The first clear reference to cricket being played in Cambridgeshire comes from 1710 when a record of a dispute at Trinity College Cambridge mentions the game as one of several student pastimes.  Cricket seems to have continued within the university but has not been found in records in the form of organised matches until 1754.  A report in 1755 concerned four matches reported as between Cambridge University and Eton in 1754/55.  These seem most likely, however, to have been internal University matches between ex-Eton scholars and the Rest, reportedly a regular fixture in the 2nd half of the 18th Century.  

By that time the game had at least been played between the north Cambridgeshire towns of Wisbech and March in 1744.  The rest of the century appears to have seen more obvious development of cricket in the county as a whole than within the university, although there was evidence of the game becoming established in Cambridge town.  By the year 1799 cricket had been played in or by teams from March, Wisbech, Cambridge, Royston, Chatteris, Newmarket and Manea.
 
See the "18th century" page for details of 18th century cricket in Cambridgeshire. 
 
Cambridge Clubs 1800-61
 
In order to make sense of Cambridgeshire's cricket history it has been necessary to identify which clubs were involved rather than assume that accepted secondary sources such as "Scores and Biographies" were completely accurate.  This is particularly relevant to Cambridge clubs which tended to be called Cambridge Town Club throughout the first half of the 19th century.  Here is a list of the principal Cambridge clubs from 1801-1861, many of which have erroneously been referred to as "Cambridge Town Club".
 
1800-1826    Cambridge Cricket Club (CCC)   All matches attributed to Cambridge Town Club during these years were played by the CCC and possibly some before.
 
1822 - 1837  Cambridge Castle CC   A club based at the Castle Inn which began life as a junior club but was soon on an equal standing with Cambridge's other pub clubs, which between them revived the town's cricket.  The 1828 matches against March were played by the Castle Club. 
 
1822 - 1831(33?) Cambridge Union CC A club based at the Union Tavern which played, amongst other matches, the annual Town v University match and 4 prestigious matches against Islington Albion.
 
1827 -1830 Cambridge Hoop CC Another pub club based at the Hoop Inn which played several out of town matches, including one against Swaffham in 1830 (called Cambridge Town Club v Norfolk by Haygarth).
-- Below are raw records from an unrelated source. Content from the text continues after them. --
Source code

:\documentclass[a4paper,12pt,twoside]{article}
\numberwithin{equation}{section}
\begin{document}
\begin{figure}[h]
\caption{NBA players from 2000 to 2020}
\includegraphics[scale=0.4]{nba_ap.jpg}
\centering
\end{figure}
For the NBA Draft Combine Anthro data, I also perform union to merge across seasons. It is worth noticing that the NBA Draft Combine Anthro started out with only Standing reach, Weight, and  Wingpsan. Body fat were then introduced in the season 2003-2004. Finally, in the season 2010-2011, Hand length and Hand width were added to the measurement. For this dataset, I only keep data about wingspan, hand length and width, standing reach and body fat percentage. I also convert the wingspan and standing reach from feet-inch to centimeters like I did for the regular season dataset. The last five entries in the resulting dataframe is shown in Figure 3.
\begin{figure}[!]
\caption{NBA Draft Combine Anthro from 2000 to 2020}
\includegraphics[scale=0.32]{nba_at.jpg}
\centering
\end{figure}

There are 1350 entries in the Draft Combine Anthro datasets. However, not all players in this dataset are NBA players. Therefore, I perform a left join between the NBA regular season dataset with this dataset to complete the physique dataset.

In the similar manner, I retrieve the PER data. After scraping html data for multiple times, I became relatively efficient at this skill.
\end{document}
The fourth of the main pub clubs was the Fountain CC based just along the road from the Castle at the Fountain Inn.  Unlike the other three the Fountain only played local opposition and was therefore never given the title of "Cambridge Town Club".  F P Fenner debuted in the Fountain's last match (1827)
 
1830 - 1837 Cambridge Town   Not a club at all (as far I can tell), but an occasional team of the Town's best which contended the annual Town v University matches and the 1832 match on Parker's Piece against the MCC.  In standard this team was a step up from the pub clubs.
 
1837/38 - 1843 Cambridge Town CC  Usually called Cambridge Town Club (CTC).  This was an attempt to formalise the Cambridge Town team and expand on its success and range of opponents.
 
1844 - 1847 Cambridge Town & County CC (CT&CC)A revised CTC which had County Club pretentions.  Rowland Bowen called this the County Club although it never quite managed to become so, despite its huge success against other towns, Norfolk and Suffolk, the MCC and even the Gentlemen of England.
 
1848 - 1849 Cambridge Town   No CTC existed at this time.
 
1849 Cambridge Town with Cambridge University.  One-off match against the All England Eleven.
 
1851 Cambridge Town  & County Club.  A reformed CT&CC.
 
1852-1855  Cambridge Town
 
1856 (-57?) Cambridge Town & County Club  Another reformed CT&CC.
 
1857- 1860  Cambridge Town
 
1861  Cambridge Town Club Formed in response to complaints at there being no County Club.  Organised at least one match with Kent which has ever since been regarded as a full county match even though at the time it was not one.
 
1800-21

  The Town
This was a period of conspicuous success for the Cambridge Cricket Club (CCC), which may have been in existence prior to these dates but only sporadically. 
  
In the first twenty years of the 19th century  the Cambridge Cricket Club dominated Cambridgeshire cricket as well as much of East Anglia,  defeating St Ives, Saffron Walden, Royston, Biggleswade, Newmarket, Bury St Edmunds and Bishop Stortford.  It's peak of success was in 1816. 
 
From 1817 the CCC had a less consistent run of results against the likes of Holt of Norfolk, Biggleswade, Newmarket, Cambridge University, Peterborough, and Bury St Edmunds, but the opposition was good.  Matches had stakes as high as £100, considerable press coverage and a festival atmosphere.
 
It was not until 1822 after the University club had obtained a private ground and probably deprived the CCC of considerable financial support that a rapid decline set in.
  
Cambridge players from this period included Bell, W & H Bird, George Fenner, W Martin, Medlicot, H, J & M Page, D & J Scott & J H Dark.  Newmarket players included W Chiffney, Hilton, Sankey, Tilbrook, J & W Weatherby.  Several of the latter had horseracing connections.

The county
 By 1821 cricket had been played by teams or individuals representing Wisbech, Cambridge, Chatteris, Manea, Newmarket, Thorney, Royston, March, Newton, Leverington, Murrow, Parson Drove, Bentwick, Doddington, Ickleton, Kingston,Wimblington, Sutton, Emneth, Ely, Bassingbourn, Tholomas Drove, Wisbech St Mary's, Bottisham and Fulbourn.  The game was most active in Cambridge, closely followed, for a while at least, by Newmarket.

The University 

After the reports of 1755, no more was heard of formal Cambridge University sides until 1801 when Cambridge University appear to have beaten Ipswich Town by 60 runs.  As far as we know there was nothing again until 1814, when a Cambridge University team beat St John's Wood by an innings and 11 runs at Lord's.  By 1816 the annual Eton v the Rest match was again being reported in the local press and a year later the University brought the Cambridge Cricket Club's apparent 10 year unbeaten run to an end. Thus began a fifty year plus series between Town and Gown and the relationship was to ebb and flow between co-operation and open conflict.  For now, however, the two shared Parker's Piece, still a relatively rough area complete with the ridge and furrow of previously ploughed land, as their ground.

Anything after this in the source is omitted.